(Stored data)
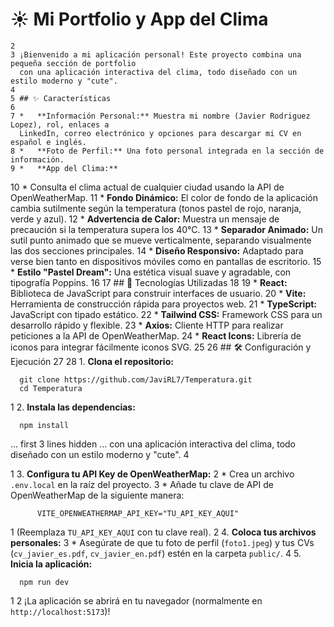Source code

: # ☀️ Mi Portfolio y App del Clima
    2
    3 ¡Bienvenido a mi aplicación personal! Este proyecto combina una pequeña sección de portfolio
      con una aplicación interactiva del clima, todo diseñado con un estilo moderno y "cute".
    4
    5 ## ✨ Características
    6
    7 *   **Información Personal:** Muestra mi nombre (Javier Rodriguez Lopez), rol, enlaces a
      LinkedIn, correo electrónico y opciones para descargar mi CV en español e inglés.
    8 *   **Foto de Perfil:** Una foto personal integrada en la sección de información.
    9 *   **App del Clima:**
   10     *   Consulta el clima actual de cualquier ciudad usando la API de OpenWeatherMap.
   11     *   **Fondo Dinámico:** El color de fondo de la aplicación cambia sutilmente según la
      temperatura (tonos pastel de rojo, naranja, verde y azul).
   12     *   **Advertencia de Calor:** Muestra un mensaje de precaución si la temperatura supera los
      40°C.
   13 *   **Separador Animado:** Un sutil punto animado que se mueve verticalmente, separando
      visualmente las dos secciones principales.
   14 *   **Diseño Responsivo:** Adaptado para verse bien tanto en dispositivos móviles como en
      pantallas de escritorio.
   15 *   **Estilo "Pastel Dream":** Una estética visual suave y agradable, con tipografía Poppins.
   16
   17 ## 🚀 Tecnologías Utilizadas
   18
   19 *   **React:** Biblioteca de JavaScript para construir interfaces de usuario.
   20 *   **Vite:** Herramienta de construcción rápida para proyectos web.
   21 *   **TypeScript:** JavaScript con tipado estático.
   22 *   **Tailwind CSS:** Framework CSS para un desarrollo rápido y flexible.
   23 *   **Axios:** Cliente HTTP para realizar peticiones a la API de OpenWeatherMap.
   24 *   **React Icons:** Librería de iconos para integrar fácilmente iconos SVG.
   25
   26 ## 🛠️ Configuración y Ejecución
   27
   28 1.  **Clona el repositorio:**

      git clone https://github.com/JaviRL7/Temperatura.git
      cd Temperatura

   1 2.  **Instala las dependencias:**

      npm install


   ... first 3 lines hidden ...
      con una aplicación interactiva del clima, todo diseñado con un estilo moderno y "cute".
    4

   1 3.  **Configura tu API Key de OpenWeatherMap:**
   2     *   Crea un archivo `.env.local` en la raíz del proyecto.
   3     *   Añade tu clave de API de OpenWeatherMap de la siguiente manera:

          VITE_OPENWEATHERMAP_API_KEY="TU_API_KEY_AQUI"


   1         (Reemplaza `TU_API_KEY_AQUI` con tu clave real).
   2 4.  **Coloca tus archivos personales:**
   3     *   Asegúrate de que tu foto de perfil (`foto1.jpeg`) y tus CVs (`cv_javier_es.pdf`,
     `cv_javier_en.pdf`) estén en la carpeta `public/`.
   4 5.  **Inicia la aplicación:**

      npm run dev


   1
   2 ¡La aplicación se abrirá en tu navegador (normalmente en `http://localhost:5173`)!
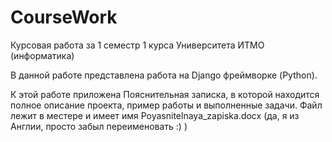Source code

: # CourseWork
Курсовая работа за 1 семестр 1 курса Университета ИТМО (информатика)

В данной работе представлена работа на Django фреймворке (Python). 

К этой работе приложена Пояснительная записка, в которой находится полное описание проекта, пример работы и выполненные задачи. Файл лежит в местере и имеет имя Poyasnitelnaya_zapiska.docx (да, я из Англии, просто забыл переименовать :) )
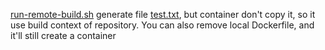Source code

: [run-remote-build.sh](run-remote-build.sh) generate file [test.txt](test.txt),
but container don't copy it, so it use build context of repository. 
You can also remove local Dockerfile, and it'll still create a container 
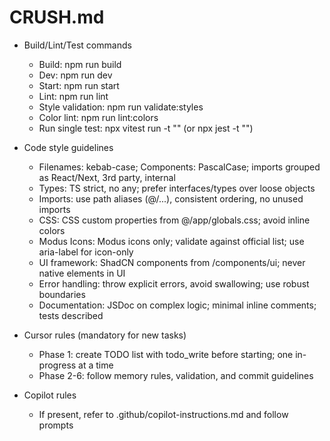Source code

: # CRUSH.md

- Build/Lint/Test commands
  - Build: npm run build
  - Dev: npm run dev
  - Start: npm run start
  - Lint: npm run lint
  - Style validation: npm run validate:styles
  - Color lint: npm run lint:colors
  - Run single test: npx vitest run -t "<test-name>" (or npx jest -t "<name>")

- Code style guidelines
  - Filenames: kebab-case; Components: PascalCase; imports grouped as React/Next, 3rd party, internal
  - Types: TS strict, no any; prefer interfaces/types over loose objects
  - Imports: use path aliases (@/...), consistent ordering, no unused imports
  - CSS: CSS custom properties from @/app/globals.css; avoid inline colors
  - Modus Icons: Modus icons only; validate against official list; use aria-label for icon-only
  - UI framework: ShadCN components from /components/ui; never native elements in UI
  - Error handling: throw explicit errors, avoid swallowing; use robust boundaries
  - Documentation: JSDoc on complex logic; minimal inline comments; tests described

- Cursor rules (mandatory for new tasks)
  - Phase 1: create TODO list with todo_write before starting; one in-progress at a time
  - Phase 2-6: follow memory rules, validation, and commit guidelines

- Copilot rules
  - If present, refer to .github/copilot-instructions.md and follow prompts
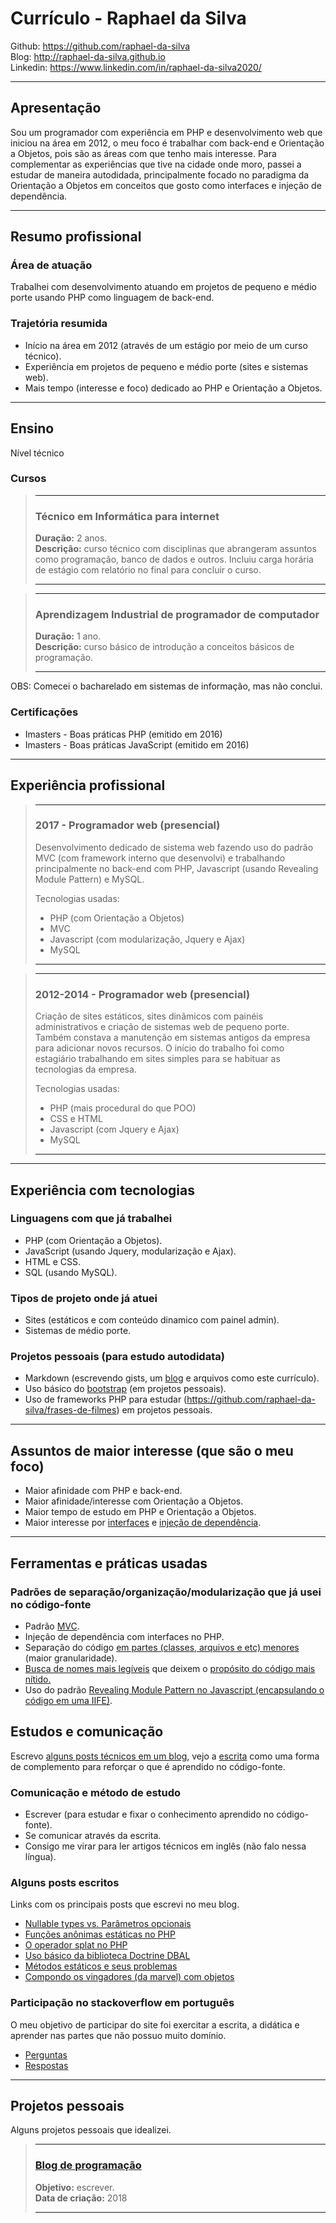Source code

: # Currículo - Raphael da Silva

Github: https://github.com/raphael-da-silva \
Blog: http://raphael-da-silva.github.io \
Linkedin: https://www.linkedin.com/in/raphael-da-silva2020/

***

## Apresentação

Sou um programador com experiência em PHP e desenvolvimento web que iniciou na área em 2012, o meu foco é trabalhar com back-end e Orientação a Objetos, pois são as áreas com que tenho mais interesse. Para complementar as experiências que tive na cidade onde moro, passei a estudar de maneira autodidada, principalmente focado no paradigma da Orientação a Objetos em conceitos que gosto como interfaces e injeção de dependência.

***

## Resumo profissional

### Área de atuação

Trabalhei com desenvolvimento atuando em projetos de pequeno e médio porte usando PHP como linguagem de back-end.

### Trajetória resumida

* Início na área em 2012 (através de um estágio por meio de um curso técnico).
* Experiência em projetos de pequeno e médio porte (sites e sistemas web).
* Mais tempo (interesse e foco) dedicado ao PHP e Orientação a Objetos.

***

## Ensino

Nível técnico

### Cursos

> ***
> ### Técnico em Informática para internet 
> 
> **Duração:** 2 anos. \
> **Descrição:** curso técnico com disciplinas que abrangeram assuntos como programação, banco de dados e outros. Incluiu carga horária de estágio com relatório no final para concluir o curso.
> ***

> ***
> ### Aprendizagem Industrial de programador de computador 
> 
> **Duração:** 1 ano. \
> **Descrição:** curso básico de introdução a conceitos básicos de programação.
> ****

OBS: Comecei o bacharelado em sistemas de informação, mas não conclui.

### Certificações

* Imasters - Boas práticas PHP (emitido em 2016)
* Imasters - Boas práticas JavaScript (emitido em 2016)

***

## Experiência profissional

> ***
> ### 2017 - Programador web (presencial)
> 
> Desenvolvimento dedicado de sistema web fazendo uso do padrão MVC (com framework interno que desenvolvi) e trabalhando principalmente no back-end com PHP, Javascript (usando Revealing Module Pattern) e MySQL.
>
> Tecnologias usadas:
> - PHP (com Orientação a Objetos)
> - MVC
> - Javascript (com modularização, Jquery e Ajax)
> - MySQL
> ***

> ***
> ### 2012-2014 - Programador web (presencial)
> 
> Criação de sites estáticos, sites dinâmicos com painéis administrativos e criação de sistemas web de pequeno porte. Também constava a manutenção em sistemas antigos da empresa para adicionar novos recursos. O início do trabalho foi como estagiário trabalhando em sites simples para se habituar as tecnologias da empresa.
> 
> Tecnologias usadas:
> - PHP (mais procedural do que POO)
> - CSS e HTML
> - Javascript (com Jquery e Ajax)
> - MySQL
> ***

***

## Experiência com tecnologias

### Linguagens com que já trabalhei
* PHP (com Orientação a Objetos).
* JavaScript (usando Jquery, modularização e Ajax).
* HTML e CSS.
* SQL (usando MySQL).

### Tipos de projeto onde já atuei

* Sites (estáticos e com conteúdo dinamico com painel admin).
* Sistemas de médio porte.

### Projetos pessoais (para estudo autodidata)

* Markdown (escrevendo gists, um [blog](http://raphael-da-silva.github.io/) e arquivos como este currículo).
* Uso básico do [bootstrap](https://github.com/raphael-da-silva/frases-de-filmes/blob/master/templates/layout.phtml) (em projetos pessoais).
* Uso de frameworks PHP para estudar (https://github.com/raphael-da-silva/frases-de-filmes) em projetos pessoais.

***

## Assuntos de maior interesse (que são o meu foco)

* Maior afinidade com PHP e back-end.
* Maior afinidade/interesse com Orientação a Objetos.
* Maior tempo de estudo em PHP e Orientação a Objetos.
* Maior interesse por [interfaces](https://github.com/raphael-da-silva/frases-de-filmes/blob/master/src/MoviesQuotes/QuoteProvider.php) e [injeção de dependência](https://github.com/raphael-da-silva/frases-de-filmes/blob/master/src/MoviesQuotes/HomeAction.php).

***

## Ferramentas e práticas usadas

### Padrões de separação/organização/modularização que já usei no código-fonte
* Padrão [MVC](https://raphael-da-silva.github.io/resumo-mvc/).
* Injeção de dependência com interfaces no PHP.
* Separação do código [em partes (classes, arquivos e etc) menores](https://github.com/raphael-da-silva/frases-de-filmes/tree/master/src) (maior granularidade).
* [Busca de nomes mais legíveis](https://github.com/raphael-da-silva/frases-de-filmes/commit/1c61581b41056b99c70adb67204a11118e987588) que deixem o [propósito do código mais nítido.](https://pt.stackoverflow.com/questions/399158/por-que-n%c3%a3o-comentar-o-c%c3%b3digo/399484#399484)
* Uso do padrão [Revealing Module Pattern no Javascript (encapsulando o código em uma IIFE)](https://github.com/raphael-da-silva/frases-de-filmes/blob/master/public/assets/js/app.js).

## Estudos e comunicação 

 Escrevo [alguns posts técnicos em um blog](http://raphael-da-silva.github.io/), vejo a [escrita](https://raphael-da-silva.github.io/escrita-io/) como uma forma de complemento para reforçar o que é aprendido no código-fonte.

### Comunicação e método de estudo

* Escrever (para estudar e fixar o conhecimento aprendido no código-fonte).
* Se comunicar através da escrita.
* Consigo me virar para ler artigos técnicos em inglês (não falo nessa língua).

### Alguns posts escritos

Links com os principais posts que escrevi no meu blog.

* [Nullable types vs. Parâmetros opcionais](https://raphael-da-silva.github.io/nullable-types-vs-parametros-opcionais/)
* [Funções anônimas estáticas no PHP](https://raphael-da-silva.github.io/static-functions/)
* [O operador splat no PHP](https://raphael-da-silva.github.io/operador-splat/)
* [Uso básico da biblioteca Doctrine DBAL](https://raphael-da-silva.github.io/uso-basico-doctrine-dbal/)
* [Métodos estáticos e seus problemas](https://raphael-da-silva.github.io/metodos-estaticos/)
* [Compondo os vingadores (da marvel) com objetos](https://raphael-da-silva.github.io/composite-vingadores/)

### Participação no stackoverflow em português

O meu objetivo de participar do site foi exercitar a escrita, a didática e aprender nas partes que não possuo muito domínio.

* [Perguntas](https://pt.stackoverflow.com/users/108790/raphael?tab=questions)
* [Respostas](https://pt.stackoverflow.com/users/108790/raphael?tab=answers)

***

## Projetos pessoais

Alguns projetos pessoais que idealizei.

> ***
> ### [Blog de programação](http://raphael-da-silva.github.io)
> 
> **Objetivo:** escrever. \
> **Data de criação:** 2018
> ***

* **PROBLEM**
Where the data above reaches the line holding "### Comunicação e método de estudo", begin printing, and stop after the line holding "[Nullable types vs.". Each line must be reproduced exactly, with nothing else added.

* **TASK RESULT**
### Comunicação e método de estudo

* Escrever (para estudar e fixar o conhecimento aprendido no código-fonte).
* Se comunicar através da escrita.
* Consigo me virar para ler artigos técnicos em inglês (não falo nessa língua).

### Alguns posts escritos

Links com os principais posts que escrevi no meu blog.

* [Nullable types vs. Parâmetros opcionais](https://raphael-da-silva.github.io/nullable-types-vs-parametros-opcionais/)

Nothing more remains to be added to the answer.